Such bottom-up models have been used as complementary approaches to fill important data gaps in the COVID crisis response in Salvador by non-governmental and academic groups. One example is the GeoCombate COVID-19 BA that has used OSM pedestrian pathway data associated with digital terrain model data of Salvador to calculate walking times for elderly or infirm people to their closest public health care unit. The study has shown the urgent demand for safe alternative transportation to support suspected COVID-19 patients since this population does not have their own vehicle and must not use public transport [29]. The same group has also started a campaign in Humanitarian Open Street Map (HOT) Task Manager to add to OSM information about informal commercial and service buildings classified as local trip attractor agglomeration points. Concentrations of market places, convenience stores, and bank agencies, among others, need to be combined with the location of health facilities, population distribution, and roads indicating priority areas for public hygiene equipment installation, street disinfection, sensibilization campaigns, COVID-19 test application, etc. [29]. These actions will support appropriate health strategies and responses in slums.

4. Discussion

It is important to go back to the initial concept of COVID-19 risks, which characterized the risks and impacts of COVID-19. Inhabitants of favelas are most vulnerable to the increase in transmissions of the disease.

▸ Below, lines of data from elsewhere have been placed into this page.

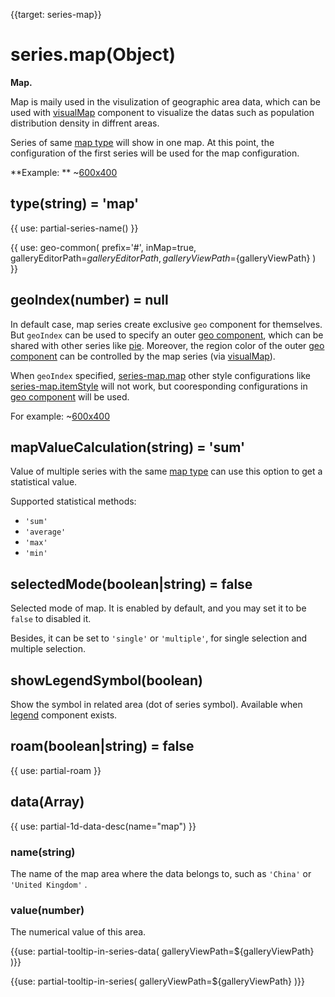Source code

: 
{{target: series-map}}

# series.map(Object)

**Map.**

Map is maily used in the visulization of geographic area data, which can be used with [visualMap](~visualMap) component to visualize the datas such as population distribution density in diffrent areas.

Series of same [map type](~series-map.map) will show in one map. At this point, the configuration of the first series will be used for the map configuration.

**Example: **
~[600x400](${galleryViewPath}doc-example/map-example&reset=1&edit=1)


## type(string) = 'map'

{{ use: partial-series-name() }}

{{ use: geo-common(
    prefix='#',
    inMap=true,
    galleryEditorPath=${galleryEditorPath},
    galleryViewPath=${galleryViewPath}
) }}

## geoIndex(number) = null

In default case, map series create exclusive `geo` component for themselves. But `geoIndex` can be used to specify an outer [geo component](~geo), which can be shared with other series like [pie](~series-pie). Moreover, the region color of the outer [geo component](~geo) can be controlled by the map series (via [visualMap](~visualMap)).

When `geoIndex` specified, [series-map.map](~series-map.map) other style configurations like [series-map.itemStyle](~series-map.itemStyle) will not work, but cooresponding configurations in [geo component](~geo) will be used.

For example:
~[600x400](${galleryViewPath}geo-map-scatter&reset=1&edit=1)

## mapValueCalculation(string) = 'sum'
Value of multiple series with the same [map type](~series-map.map) can use this option to get a statistical value.

Supported statistical methods:

+ `'sum'`
+ `'average'`
+ `'max'`
+ `'min'`

## selectedMode(boolean|string) = false

Selected mode of map. It is enabled by default, and you may set it to be `false` to disabled it.

Besides, it can be set to `'single'` or `'multiple'`, for single selection and multiple selection.


## showLegendSymbol(boolean)
Show the symbol in related area (dot of series symbol). Available when [legend](~legend) component exists.

## roam(boolean|string) = false
{{ use: partial-roam }}

## data(Array)
{{ use: partial-1d-data-desc(name="map") }}

### name(string)
The name of the map area where the data belongs to, such as `'China'` or `'United Kingdom'` .

### value(number)
The numerical value of this area.

{{use: partial-tooltip-in-series-data(
    galleryViewPath=${galleryViewPath}
)}}


{{use: partial-tooltip-in-series(
    galleryViewPath=${galleryViewPath}
)}}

They are more vulnerable due to the pre-existing precariousness that reflects on the health of residents and on the access to services and resources for fighting against the disease. In slums, the majority of inhabitants cannot perform a home office regime; most inhabitants need to continue working. For example, many inhabitants are essential workers and their livelihood depends on being in contact with people. Thus, inhabitants are required to continue their livelihood activities to feed their families. This, combined with the need to use public transport, increases their risks of getting the disease. EO-based data can help reveal these conditions and provide information about the spatial context and stress demands for help from public institutions and calls for humanitarian support. The disease does not originate in slums, and slums are not the disease. “Fighting the pandemic requires more than technical solutions based on data. It is essential to establish a political commitment that involves the whole of society for the protection of the peripheral population during and after the pandemic” [79].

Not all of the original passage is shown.